Hello!
I am new to the forum although I've lurked for awhile. I have to make a two tiered cake for work on Wednesday night and would like to frost my chocolate cake with semi-sweet chocolate ganache. Does anyone have any recommendations for the chocolate to cream ratio? The last time I used ganache under fondant it was too soft; thankfully it was during the winter so the cake design didn't suffer.
Also, does anyone have a good recipe for a custard based buttercream? My grandma in Germany used to make the best buttercream which was custard based but I don't have the rcipe, she passed away many years ago.
Thank you so much in advance for any suggestions you can give me!
Colette
Hi and Welcome, Pastilage.
Decoding CC acronyms:
http://forum.cakecentral.com/cake-decorating-ftopict-2926-.html
Everything you ever wanted to know about ganache:
(Includes overview, master and other recipes including white chocolate. How to glaze, smooth, stack and more.)

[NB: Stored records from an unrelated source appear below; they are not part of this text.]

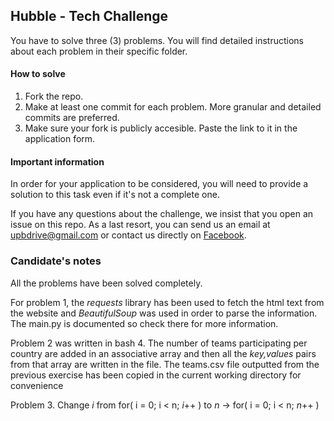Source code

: ## Hubble - Tech Challenge

You have to solve three (3) problems. You will find detailed instructions about each problem in their specific folder.

#### How to solve

1. Fork the repo.
2. Make at least one commit for each problem. More granular and detailed commits are preferred.
3. Make sure your fork is publicly accesible. Paste the link to it in the application form.

#### Important information

In order for your application to be considered, you will need to provide a solution to this task even if it's not a complete one.

If you have any questions about the challenge, we insist that you open an issue on this repo. As a last resort, you can send us an email at upbdrive@gmail.com or contact us directly on [Facebook](https://www.facebook.com/upbdrive).

### Candidate's notes 
All the problems have been solved completely.

For problem 1, the *requests* library has been used to fetch the html text from the website
and *BeautifulSoup* was used in order to parse the information. The main.py is documented so
check there for more information.

Problem 2 was written in bash 4. The number of teams participating per country are added in 
an associative array and then all the *key,values* pairs from that array are written in the file.
The teams.csv file outputted from the previous exercise has been copied in the current working 
directory for convenience

Problem 3. Change *i* from for( i = 0; i < n; *i*++ ) to *n* -> for( i = 0; i < n; *n*++ )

http://forum.cakecentral.com/cake-decorating-ftopict-497433-.html
Chocolate 101:
http://tinyurl.com/ytby97
Eggless German custard based b/c:
http://tinyurl.com/4tz95f
http://tinyurl.com/4ncyx8
Other cooked flour b/c recipes:
http://www.recipezaar.com/42282
http://www.recipezaar.com/3730
HTH
I was just checking the forum for ganache info ... Thanks JanH!! You are terrific. These are great links.